Bajo el síndrome del «bridge»

Imagen creada mediante IA

 

Licencia Creative Commons

 

Xavier Massó

 

Que el bridge sea un juego de ricos no implica que todo aquel que lo practique sea rico. En lógica sería un silogismo mal construido: “Los ricos juegan al bridge, Sócrates juega al bridge, luego, Sócrates es rico”. Igualmente, asociar ambas nociones –jugar al bridge y ser rico– como si se tratara de una relación biunívoca significa no discriminar conceptualmente entre lo cultural y lo social: una suerte de pensamiento mágico.

Visto así se antoja evidente, pero no siempre el error se manifiesta de manera tan clara en nuestros razonamientos.
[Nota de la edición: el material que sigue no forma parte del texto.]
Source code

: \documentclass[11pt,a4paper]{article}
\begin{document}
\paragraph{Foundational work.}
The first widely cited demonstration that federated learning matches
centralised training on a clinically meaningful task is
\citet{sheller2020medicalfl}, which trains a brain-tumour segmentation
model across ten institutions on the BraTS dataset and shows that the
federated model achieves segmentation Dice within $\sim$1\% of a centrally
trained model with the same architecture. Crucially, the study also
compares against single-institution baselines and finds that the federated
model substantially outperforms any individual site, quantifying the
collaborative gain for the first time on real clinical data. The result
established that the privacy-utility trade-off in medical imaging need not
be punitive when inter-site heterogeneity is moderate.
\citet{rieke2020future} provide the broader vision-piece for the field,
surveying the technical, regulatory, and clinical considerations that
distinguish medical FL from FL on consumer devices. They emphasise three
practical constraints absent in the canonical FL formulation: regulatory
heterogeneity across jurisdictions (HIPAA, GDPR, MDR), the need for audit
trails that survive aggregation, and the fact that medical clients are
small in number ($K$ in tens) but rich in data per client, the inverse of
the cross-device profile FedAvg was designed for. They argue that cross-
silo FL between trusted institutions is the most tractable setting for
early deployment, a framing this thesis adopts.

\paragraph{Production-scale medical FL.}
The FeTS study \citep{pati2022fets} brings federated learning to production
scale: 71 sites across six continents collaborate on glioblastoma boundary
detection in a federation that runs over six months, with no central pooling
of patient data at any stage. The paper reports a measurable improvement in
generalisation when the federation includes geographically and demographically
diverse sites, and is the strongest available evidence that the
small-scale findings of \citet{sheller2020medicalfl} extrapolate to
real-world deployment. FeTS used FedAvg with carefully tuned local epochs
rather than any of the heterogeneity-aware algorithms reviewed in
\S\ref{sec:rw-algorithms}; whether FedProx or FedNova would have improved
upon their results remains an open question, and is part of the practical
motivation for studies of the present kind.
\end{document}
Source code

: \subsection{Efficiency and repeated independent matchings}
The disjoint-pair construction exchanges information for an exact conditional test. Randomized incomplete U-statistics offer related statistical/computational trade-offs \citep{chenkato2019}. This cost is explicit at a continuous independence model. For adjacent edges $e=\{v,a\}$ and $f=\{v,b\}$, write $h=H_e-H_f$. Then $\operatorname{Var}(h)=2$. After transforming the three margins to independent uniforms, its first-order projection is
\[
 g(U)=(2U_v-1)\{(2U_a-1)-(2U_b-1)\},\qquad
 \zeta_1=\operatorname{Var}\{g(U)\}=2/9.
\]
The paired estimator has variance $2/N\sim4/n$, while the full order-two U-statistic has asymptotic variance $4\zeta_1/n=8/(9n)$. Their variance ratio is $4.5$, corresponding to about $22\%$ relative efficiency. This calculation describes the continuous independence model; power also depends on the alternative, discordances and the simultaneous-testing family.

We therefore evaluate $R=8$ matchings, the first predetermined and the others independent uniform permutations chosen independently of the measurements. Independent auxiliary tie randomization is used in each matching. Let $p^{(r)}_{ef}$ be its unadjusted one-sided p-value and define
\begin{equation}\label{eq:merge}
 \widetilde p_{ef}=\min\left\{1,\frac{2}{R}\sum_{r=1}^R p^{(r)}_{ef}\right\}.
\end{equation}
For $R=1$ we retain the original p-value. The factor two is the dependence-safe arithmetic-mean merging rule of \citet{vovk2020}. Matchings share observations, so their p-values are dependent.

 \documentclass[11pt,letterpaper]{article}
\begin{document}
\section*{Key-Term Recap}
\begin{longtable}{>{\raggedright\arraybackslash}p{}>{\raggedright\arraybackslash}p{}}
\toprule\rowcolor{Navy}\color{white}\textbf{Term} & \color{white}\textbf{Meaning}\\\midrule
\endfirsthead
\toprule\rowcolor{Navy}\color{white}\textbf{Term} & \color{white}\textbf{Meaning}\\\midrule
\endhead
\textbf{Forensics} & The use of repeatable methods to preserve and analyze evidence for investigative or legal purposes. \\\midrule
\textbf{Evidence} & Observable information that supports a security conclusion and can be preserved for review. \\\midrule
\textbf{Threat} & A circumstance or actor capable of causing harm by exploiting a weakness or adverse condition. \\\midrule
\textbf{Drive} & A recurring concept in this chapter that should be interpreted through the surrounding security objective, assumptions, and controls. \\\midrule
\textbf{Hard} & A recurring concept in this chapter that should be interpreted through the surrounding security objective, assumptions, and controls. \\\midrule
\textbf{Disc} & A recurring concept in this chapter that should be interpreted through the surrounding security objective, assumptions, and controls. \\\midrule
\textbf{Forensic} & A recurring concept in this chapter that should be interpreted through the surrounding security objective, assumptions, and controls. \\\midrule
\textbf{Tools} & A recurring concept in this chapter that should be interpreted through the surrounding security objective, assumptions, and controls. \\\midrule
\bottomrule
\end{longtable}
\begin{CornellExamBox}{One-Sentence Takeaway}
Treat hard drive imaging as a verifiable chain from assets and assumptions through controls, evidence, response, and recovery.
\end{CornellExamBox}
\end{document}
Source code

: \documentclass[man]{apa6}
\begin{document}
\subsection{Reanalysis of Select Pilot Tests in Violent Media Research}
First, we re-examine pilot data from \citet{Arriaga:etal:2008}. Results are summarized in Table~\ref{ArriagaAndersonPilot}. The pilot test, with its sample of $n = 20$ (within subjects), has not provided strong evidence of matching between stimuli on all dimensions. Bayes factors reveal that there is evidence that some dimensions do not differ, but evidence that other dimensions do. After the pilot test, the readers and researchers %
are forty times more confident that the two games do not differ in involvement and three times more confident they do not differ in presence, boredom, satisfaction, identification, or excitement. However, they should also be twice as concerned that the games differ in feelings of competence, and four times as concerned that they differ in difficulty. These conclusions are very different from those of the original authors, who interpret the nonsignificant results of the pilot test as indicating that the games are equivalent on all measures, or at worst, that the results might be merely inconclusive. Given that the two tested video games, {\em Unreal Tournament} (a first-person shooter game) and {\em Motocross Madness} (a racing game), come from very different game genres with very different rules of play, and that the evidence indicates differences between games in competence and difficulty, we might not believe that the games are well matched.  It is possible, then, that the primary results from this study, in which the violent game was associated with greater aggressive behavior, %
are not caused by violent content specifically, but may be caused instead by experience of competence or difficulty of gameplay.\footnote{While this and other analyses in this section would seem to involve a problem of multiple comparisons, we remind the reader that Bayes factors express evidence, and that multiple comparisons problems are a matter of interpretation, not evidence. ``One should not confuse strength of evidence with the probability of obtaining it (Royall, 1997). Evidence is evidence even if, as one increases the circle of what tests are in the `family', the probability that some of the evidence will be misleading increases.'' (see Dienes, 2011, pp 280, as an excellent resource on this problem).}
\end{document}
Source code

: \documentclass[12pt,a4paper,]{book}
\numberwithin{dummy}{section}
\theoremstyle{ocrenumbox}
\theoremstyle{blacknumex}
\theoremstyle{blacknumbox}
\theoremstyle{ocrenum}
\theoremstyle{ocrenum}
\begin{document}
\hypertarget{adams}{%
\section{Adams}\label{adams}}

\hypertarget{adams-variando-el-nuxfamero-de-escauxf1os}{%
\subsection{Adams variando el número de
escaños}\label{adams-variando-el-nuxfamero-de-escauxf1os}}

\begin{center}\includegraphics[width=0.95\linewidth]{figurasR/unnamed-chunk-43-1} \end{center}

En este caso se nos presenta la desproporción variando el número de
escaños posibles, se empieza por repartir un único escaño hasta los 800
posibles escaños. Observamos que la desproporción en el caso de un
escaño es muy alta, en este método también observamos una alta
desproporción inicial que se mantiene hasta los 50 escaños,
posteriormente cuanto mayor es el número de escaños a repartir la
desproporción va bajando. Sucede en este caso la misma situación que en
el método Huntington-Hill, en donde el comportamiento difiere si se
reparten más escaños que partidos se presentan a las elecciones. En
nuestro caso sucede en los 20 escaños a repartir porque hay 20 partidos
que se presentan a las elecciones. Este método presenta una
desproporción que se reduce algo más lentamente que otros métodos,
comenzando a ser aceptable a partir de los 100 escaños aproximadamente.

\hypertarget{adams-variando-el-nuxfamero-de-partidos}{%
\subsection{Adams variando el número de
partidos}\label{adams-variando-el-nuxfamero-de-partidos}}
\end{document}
En educación, por ejemplo, no es lo mismo analizar y valorar desde la perspectiva académica que desde la perspectiva social. Un sistema educativo puede ser académicamente exitoso y a la vez socialmente abyecto; o puede ser socialmente exitoso -al menos en el sentido de universalizar la escolarización- y un auténtico fraude académico. Si no discernimos entre ambos órdenes, lo que nos surgirá inevitablemente será un auténtico caos conceptual, un amasijo sincrético propio de la noche en que todos los gatos son pardos. Y acaso también, ya puestos en el refranero popular, el mar revuelto que es ganancia de pescadores.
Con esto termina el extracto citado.